## How to complete this task
The listing is to be repeated exactly, and its pictures are to be left out.
###
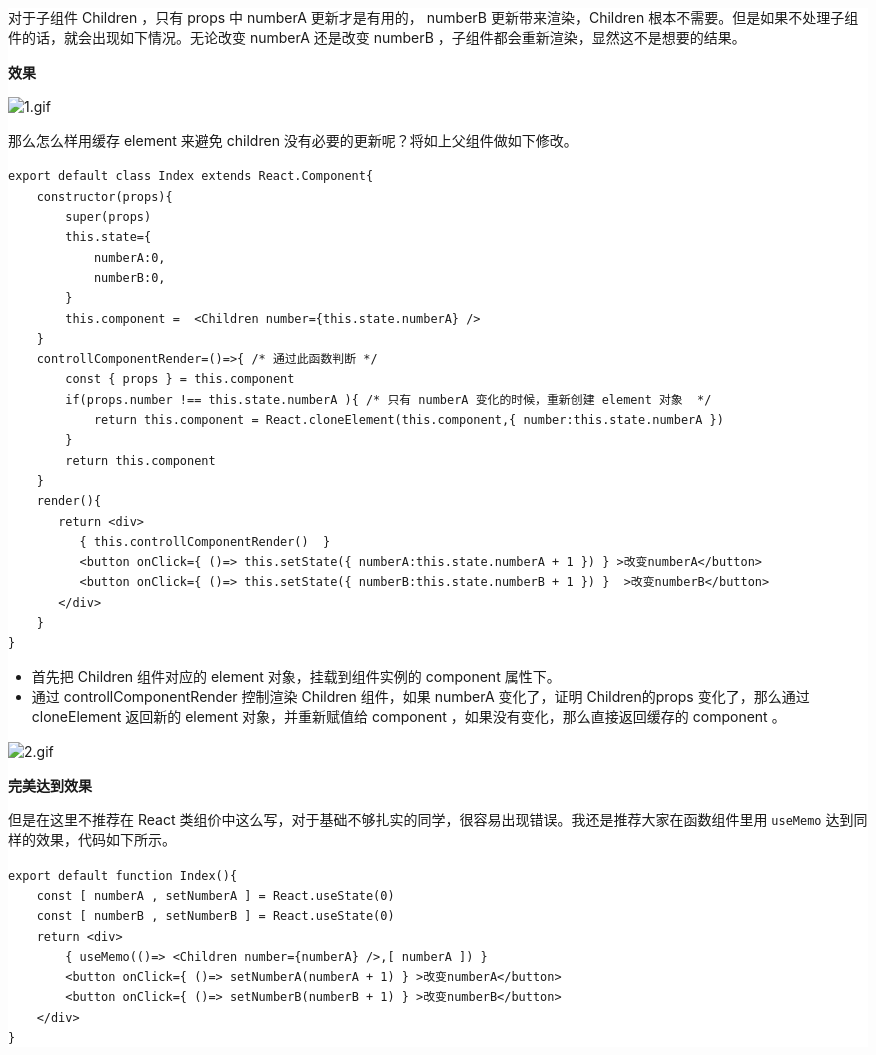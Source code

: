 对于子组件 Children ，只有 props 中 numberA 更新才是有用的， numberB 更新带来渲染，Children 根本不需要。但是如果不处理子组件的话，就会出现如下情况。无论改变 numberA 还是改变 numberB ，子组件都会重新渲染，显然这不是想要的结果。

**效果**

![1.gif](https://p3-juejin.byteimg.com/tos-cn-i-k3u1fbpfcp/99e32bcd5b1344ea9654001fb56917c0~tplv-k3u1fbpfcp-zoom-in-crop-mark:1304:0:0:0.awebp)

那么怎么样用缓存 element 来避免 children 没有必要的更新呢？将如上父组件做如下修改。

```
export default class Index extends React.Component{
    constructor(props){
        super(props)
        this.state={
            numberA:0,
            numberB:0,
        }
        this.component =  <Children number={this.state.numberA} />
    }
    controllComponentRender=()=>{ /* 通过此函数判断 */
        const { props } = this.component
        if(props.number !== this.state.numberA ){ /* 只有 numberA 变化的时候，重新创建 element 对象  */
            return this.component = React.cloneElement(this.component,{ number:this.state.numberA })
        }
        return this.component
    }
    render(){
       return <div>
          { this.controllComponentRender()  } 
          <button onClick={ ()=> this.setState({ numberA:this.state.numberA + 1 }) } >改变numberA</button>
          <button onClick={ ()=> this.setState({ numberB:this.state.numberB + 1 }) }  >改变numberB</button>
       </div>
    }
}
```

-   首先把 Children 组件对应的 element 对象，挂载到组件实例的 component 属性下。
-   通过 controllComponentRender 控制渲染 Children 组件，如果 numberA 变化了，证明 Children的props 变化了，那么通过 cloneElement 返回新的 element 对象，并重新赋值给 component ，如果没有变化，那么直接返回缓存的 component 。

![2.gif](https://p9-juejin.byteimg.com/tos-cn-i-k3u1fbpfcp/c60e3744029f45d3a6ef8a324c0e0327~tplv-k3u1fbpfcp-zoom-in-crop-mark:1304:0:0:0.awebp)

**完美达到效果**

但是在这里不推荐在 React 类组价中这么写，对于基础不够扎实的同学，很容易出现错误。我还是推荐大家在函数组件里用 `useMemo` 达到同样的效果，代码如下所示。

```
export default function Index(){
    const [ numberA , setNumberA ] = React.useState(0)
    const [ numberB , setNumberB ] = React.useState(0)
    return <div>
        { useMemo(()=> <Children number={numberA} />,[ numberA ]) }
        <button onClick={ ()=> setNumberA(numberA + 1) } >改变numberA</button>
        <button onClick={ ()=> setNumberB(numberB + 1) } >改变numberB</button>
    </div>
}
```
###
## Worked solution
Source code

: 对于子组件 Children ，只有 props 中 numberA 更新才是有用的， numberB 更新带来渲染，Children 根本不需要。但是如果不处理子组件的话，就会出现如下情况。无论改变 numberA 还是改变 numberB ，子组件都会重新渲染，显然这不是想要的结果。

**效果**

![1.gif](https://p3-juejin.byteimg.com/tos-cn-i-k3u1fbpfcp/99e32bcd5b1344ea9654001fb56917c0~tplv-k3u1fbpfcp-zoom-in-crop-mark:1304:0:0:0.awebp)

那么怎么样用缓存 element 来避免 children 没有必要的更新呢？将如上父组件做如下修改。

```
export default class Index extends React.Component{
    constructor(props){
        super(props)
        this.state={
            numberA:0,
            numberB:0,
        }
        this.component =  <Children number={this.state.numberA} />
    }
    controllComponentRender=()=>{ /* 通过此函数判断 */
        const { props } = this.component
        if(props.number !== this.state.numberA ){ /* 只有 numberA 变化的时候，重新创建 element 对象  */
            return this.component = React.cloneElement(this.component,{ number:this.state.numberA })
        }
        return this.component
    }
    render(){
       return <div>
          { this.controllComponentRender()  } 
          <button onClick={ ()=> this.setState({ numberA:this.state.numberA + 1 }) } >改变numberA</button>
          <button onClick={ ()=> this.setState({ numberB:this.state.numberB + 1 }) }  >改变numberB</button>
       </div>
    }
}
```

-   首先把 Children 组件对应的 element 对象，挂载到组件实例的 component 属性下。
-   通过 controllComponentRender 控制渲染 Children 组件，如果 numberA 变化了，证明 Children的props 变化了，那么通过 cloneElement 返回新的 element 对象，并重新赋值给 component ，如果没有变化，那么直接返回缓存的 component 。

![2.gif](https://p9-juejin.byteimg.com/tos-cn-i-k3u1fbpfcp/c60e3744029f45d3a6ef8a324c0e0327~tplv-k3u1fbpfcp-zoom-in-crop-mark:1304:0:0:0.awebp)

**完美达到效果**

但是在这里不推荐在 React 类组价中这么写，对于基础不够扎实的同学，很容易出现错误。我还是推荐大家在函数组件里用 `useMemo` 达到同样的效果，代码如下所示。

```
export default function Index(){
    const [ numberA , setNumberA ] = React.useState(0)
    const [ numberB , setNumberB ] = React.useState(0)
    return <div>
        { useMemo(()=> <Children number={numberA} />,[ numberA ]) }
        <button onClick={ ()=> setNumberA(numberA + 1) } >改变numberA</button>
        <button onClick={ ()=> setNumberB(numberB + 1) } >改变numberB</button>
    </div>
}
```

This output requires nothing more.